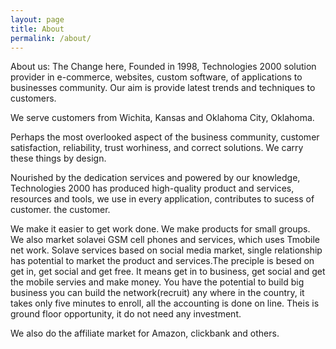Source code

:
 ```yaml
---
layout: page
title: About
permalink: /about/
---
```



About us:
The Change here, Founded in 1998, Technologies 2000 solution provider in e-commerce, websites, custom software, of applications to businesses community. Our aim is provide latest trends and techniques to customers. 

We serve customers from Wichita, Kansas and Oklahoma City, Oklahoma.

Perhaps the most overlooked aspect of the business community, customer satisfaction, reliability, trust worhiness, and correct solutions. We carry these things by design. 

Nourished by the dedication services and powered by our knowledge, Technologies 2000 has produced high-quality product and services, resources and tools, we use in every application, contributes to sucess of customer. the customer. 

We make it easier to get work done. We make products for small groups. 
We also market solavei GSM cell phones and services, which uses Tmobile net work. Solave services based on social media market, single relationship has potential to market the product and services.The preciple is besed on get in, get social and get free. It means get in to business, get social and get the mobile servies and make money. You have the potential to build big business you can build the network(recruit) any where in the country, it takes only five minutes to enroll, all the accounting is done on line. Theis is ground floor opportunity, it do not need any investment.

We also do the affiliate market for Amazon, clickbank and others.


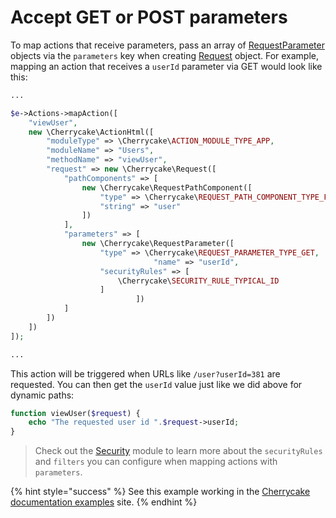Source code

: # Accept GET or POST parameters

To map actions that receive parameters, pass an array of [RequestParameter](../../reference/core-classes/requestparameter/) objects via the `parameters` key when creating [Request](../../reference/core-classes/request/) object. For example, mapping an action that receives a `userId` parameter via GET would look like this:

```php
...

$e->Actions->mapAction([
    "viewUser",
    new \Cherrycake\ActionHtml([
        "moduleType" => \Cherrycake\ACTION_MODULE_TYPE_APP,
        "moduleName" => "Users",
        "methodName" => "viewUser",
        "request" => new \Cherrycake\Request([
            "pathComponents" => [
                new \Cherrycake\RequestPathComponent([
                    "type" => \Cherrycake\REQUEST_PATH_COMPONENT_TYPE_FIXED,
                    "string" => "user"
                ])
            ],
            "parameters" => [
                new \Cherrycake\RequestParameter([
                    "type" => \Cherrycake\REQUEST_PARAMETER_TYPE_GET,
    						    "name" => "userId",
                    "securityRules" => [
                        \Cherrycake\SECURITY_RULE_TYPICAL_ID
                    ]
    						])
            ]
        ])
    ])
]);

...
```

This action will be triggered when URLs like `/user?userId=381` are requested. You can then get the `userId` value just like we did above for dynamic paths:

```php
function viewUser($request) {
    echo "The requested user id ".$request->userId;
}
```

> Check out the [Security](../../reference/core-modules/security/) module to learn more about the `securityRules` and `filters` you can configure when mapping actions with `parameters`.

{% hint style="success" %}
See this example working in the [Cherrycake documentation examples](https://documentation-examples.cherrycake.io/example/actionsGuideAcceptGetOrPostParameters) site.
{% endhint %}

* * *

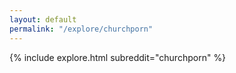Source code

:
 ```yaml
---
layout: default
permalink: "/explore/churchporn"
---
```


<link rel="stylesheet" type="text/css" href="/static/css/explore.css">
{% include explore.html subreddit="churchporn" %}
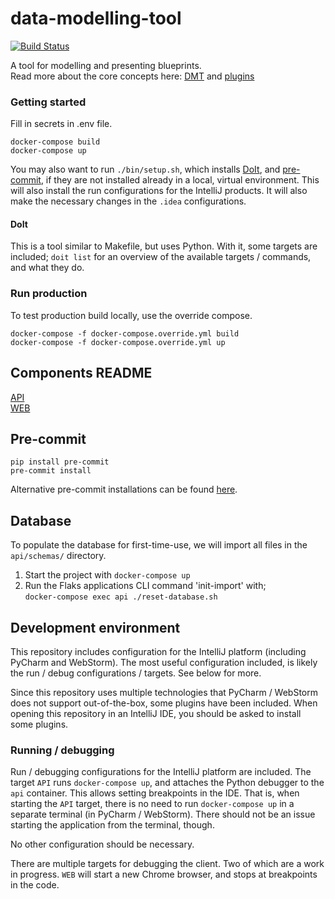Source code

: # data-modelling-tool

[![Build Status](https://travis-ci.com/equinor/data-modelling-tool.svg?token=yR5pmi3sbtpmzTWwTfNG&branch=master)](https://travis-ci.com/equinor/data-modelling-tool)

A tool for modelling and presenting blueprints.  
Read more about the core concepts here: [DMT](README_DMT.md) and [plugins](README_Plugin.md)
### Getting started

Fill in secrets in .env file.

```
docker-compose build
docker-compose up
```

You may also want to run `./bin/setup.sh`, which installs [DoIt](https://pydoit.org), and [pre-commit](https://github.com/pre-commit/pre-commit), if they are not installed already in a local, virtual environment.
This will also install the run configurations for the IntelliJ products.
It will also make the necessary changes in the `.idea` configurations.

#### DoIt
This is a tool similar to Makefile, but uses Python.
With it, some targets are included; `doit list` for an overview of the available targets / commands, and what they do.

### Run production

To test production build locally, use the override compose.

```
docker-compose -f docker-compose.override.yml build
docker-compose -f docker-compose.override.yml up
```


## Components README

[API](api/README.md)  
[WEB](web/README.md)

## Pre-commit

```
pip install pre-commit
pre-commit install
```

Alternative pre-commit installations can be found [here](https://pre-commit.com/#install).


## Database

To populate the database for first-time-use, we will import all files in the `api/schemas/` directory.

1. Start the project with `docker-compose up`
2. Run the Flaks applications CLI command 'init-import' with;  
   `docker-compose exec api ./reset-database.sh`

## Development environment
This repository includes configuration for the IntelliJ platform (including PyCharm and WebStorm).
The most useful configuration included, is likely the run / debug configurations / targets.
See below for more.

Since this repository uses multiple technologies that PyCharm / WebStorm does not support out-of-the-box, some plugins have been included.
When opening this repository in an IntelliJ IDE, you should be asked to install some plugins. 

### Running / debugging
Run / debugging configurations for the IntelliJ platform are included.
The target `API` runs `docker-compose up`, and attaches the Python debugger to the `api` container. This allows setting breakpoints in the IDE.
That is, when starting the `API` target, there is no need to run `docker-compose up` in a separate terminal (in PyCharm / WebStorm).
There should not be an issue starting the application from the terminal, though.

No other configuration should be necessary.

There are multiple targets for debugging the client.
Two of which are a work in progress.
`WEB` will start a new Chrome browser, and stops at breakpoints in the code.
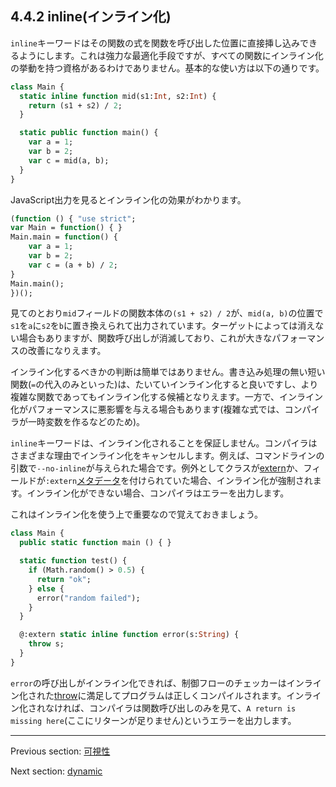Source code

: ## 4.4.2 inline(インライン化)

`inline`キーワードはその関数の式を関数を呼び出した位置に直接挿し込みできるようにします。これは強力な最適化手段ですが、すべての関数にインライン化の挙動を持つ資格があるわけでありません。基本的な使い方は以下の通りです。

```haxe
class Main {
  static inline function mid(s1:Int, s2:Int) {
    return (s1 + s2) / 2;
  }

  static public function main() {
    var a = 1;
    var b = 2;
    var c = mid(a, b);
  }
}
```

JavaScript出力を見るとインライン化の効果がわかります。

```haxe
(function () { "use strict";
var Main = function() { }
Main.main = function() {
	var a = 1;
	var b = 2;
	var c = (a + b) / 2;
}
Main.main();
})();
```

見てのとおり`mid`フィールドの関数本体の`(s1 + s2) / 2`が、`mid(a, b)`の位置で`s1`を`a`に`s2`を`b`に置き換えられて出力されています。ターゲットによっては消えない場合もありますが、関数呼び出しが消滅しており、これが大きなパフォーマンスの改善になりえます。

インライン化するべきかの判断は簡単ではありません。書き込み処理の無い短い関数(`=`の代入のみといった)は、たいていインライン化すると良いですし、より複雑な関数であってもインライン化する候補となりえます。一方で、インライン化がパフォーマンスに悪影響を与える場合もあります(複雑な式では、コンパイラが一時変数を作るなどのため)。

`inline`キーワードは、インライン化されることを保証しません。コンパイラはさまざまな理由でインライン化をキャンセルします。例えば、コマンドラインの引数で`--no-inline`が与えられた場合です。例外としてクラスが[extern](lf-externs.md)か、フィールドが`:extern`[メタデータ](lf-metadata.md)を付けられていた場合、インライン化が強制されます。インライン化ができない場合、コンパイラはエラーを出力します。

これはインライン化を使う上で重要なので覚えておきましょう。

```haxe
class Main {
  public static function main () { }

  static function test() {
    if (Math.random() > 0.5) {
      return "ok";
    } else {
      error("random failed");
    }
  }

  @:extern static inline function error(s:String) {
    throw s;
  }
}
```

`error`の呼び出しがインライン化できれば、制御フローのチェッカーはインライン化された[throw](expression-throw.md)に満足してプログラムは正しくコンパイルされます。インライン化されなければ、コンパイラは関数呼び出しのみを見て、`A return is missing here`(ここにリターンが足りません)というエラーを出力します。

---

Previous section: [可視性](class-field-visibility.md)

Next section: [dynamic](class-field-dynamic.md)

...

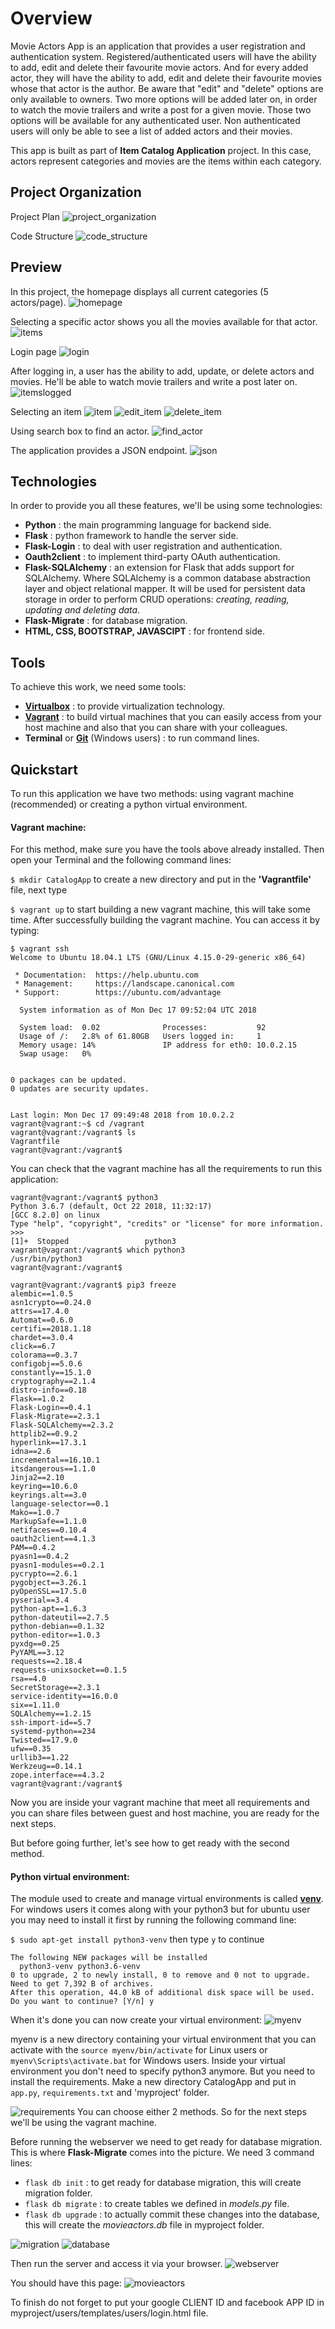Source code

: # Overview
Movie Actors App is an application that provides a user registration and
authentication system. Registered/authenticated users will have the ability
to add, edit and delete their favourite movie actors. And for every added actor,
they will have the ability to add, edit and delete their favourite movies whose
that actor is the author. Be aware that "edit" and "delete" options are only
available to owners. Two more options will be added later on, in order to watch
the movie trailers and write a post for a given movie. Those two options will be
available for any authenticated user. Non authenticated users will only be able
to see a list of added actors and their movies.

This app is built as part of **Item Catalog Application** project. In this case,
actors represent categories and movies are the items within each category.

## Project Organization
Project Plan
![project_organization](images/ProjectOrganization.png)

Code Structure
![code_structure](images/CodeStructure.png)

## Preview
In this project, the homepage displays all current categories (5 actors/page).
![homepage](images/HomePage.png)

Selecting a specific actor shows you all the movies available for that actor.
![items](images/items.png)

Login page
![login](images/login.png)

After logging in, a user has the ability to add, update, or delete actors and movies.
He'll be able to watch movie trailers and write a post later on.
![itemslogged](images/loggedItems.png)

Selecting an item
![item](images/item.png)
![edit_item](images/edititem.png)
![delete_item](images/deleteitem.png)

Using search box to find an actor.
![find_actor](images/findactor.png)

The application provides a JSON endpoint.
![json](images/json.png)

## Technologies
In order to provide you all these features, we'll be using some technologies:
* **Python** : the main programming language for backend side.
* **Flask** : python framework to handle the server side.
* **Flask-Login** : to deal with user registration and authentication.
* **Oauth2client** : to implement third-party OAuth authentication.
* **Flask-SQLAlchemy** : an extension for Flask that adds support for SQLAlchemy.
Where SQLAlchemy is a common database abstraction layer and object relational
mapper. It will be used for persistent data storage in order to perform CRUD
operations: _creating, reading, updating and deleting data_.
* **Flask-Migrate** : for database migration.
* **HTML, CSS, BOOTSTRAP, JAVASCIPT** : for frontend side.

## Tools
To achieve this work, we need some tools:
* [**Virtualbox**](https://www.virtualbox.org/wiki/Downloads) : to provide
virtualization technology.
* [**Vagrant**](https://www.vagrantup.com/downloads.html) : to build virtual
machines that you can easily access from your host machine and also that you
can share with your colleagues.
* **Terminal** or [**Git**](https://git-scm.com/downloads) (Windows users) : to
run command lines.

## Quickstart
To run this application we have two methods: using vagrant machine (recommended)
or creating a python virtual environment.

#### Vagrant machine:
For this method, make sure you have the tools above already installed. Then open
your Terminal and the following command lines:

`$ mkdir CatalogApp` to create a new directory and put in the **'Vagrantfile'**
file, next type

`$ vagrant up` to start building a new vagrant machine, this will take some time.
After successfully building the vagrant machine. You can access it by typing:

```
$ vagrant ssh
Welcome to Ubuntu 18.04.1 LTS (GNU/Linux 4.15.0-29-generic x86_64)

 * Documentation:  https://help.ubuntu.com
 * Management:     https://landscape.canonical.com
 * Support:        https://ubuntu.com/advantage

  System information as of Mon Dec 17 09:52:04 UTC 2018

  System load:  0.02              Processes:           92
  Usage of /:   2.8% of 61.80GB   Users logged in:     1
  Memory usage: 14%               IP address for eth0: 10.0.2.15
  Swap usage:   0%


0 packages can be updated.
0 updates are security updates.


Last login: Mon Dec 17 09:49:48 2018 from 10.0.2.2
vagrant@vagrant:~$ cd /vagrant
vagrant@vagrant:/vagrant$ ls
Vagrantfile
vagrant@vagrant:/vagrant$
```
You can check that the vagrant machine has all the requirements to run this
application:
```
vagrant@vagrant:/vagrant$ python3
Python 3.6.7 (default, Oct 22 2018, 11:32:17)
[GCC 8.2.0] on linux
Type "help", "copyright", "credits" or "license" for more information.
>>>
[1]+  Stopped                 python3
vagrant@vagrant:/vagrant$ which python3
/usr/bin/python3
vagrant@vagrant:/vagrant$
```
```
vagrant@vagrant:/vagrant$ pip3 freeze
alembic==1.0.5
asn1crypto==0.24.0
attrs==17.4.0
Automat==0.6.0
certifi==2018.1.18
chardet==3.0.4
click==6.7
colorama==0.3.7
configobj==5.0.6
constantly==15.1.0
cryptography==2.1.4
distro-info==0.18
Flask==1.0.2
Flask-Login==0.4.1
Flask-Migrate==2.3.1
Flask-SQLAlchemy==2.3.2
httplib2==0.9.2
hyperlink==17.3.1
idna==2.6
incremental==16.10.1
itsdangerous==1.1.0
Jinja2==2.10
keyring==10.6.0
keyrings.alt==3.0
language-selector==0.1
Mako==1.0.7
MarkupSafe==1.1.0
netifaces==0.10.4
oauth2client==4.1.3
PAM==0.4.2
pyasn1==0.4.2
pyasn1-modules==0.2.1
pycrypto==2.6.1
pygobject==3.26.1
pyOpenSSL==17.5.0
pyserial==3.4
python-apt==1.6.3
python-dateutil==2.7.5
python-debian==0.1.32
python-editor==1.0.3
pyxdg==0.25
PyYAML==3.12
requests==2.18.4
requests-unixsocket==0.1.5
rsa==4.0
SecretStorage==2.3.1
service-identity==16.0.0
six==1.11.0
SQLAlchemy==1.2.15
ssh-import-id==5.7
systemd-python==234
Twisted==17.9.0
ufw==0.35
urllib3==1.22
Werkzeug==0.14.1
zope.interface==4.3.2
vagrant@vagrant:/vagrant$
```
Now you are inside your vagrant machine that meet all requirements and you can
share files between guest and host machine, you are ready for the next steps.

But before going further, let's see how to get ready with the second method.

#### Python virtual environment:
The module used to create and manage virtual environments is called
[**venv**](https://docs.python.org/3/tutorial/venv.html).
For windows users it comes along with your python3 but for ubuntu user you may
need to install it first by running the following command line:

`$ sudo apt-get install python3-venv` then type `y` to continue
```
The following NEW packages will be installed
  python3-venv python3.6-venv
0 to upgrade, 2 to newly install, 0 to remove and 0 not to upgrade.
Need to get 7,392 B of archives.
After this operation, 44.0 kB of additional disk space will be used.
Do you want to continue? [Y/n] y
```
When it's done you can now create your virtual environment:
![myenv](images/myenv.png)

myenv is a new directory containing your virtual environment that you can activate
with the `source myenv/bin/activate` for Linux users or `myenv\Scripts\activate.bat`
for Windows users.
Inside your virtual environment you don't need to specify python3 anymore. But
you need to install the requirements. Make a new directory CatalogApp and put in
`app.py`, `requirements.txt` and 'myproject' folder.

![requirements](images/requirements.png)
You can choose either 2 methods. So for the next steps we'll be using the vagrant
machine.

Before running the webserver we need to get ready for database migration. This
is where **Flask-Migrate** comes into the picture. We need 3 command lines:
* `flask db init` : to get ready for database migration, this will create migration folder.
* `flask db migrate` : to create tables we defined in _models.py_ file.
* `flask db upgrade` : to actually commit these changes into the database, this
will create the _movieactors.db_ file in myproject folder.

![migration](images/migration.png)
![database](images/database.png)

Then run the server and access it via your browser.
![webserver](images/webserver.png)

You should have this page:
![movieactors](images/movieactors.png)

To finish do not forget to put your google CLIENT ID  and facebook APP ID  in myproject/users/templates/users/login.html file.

→ WHAT YOU ARE ASKED TO DO: In the data, how many lines include the string "init"? Reply with only that number.

→ RESULT OF THE EXERCISE: 2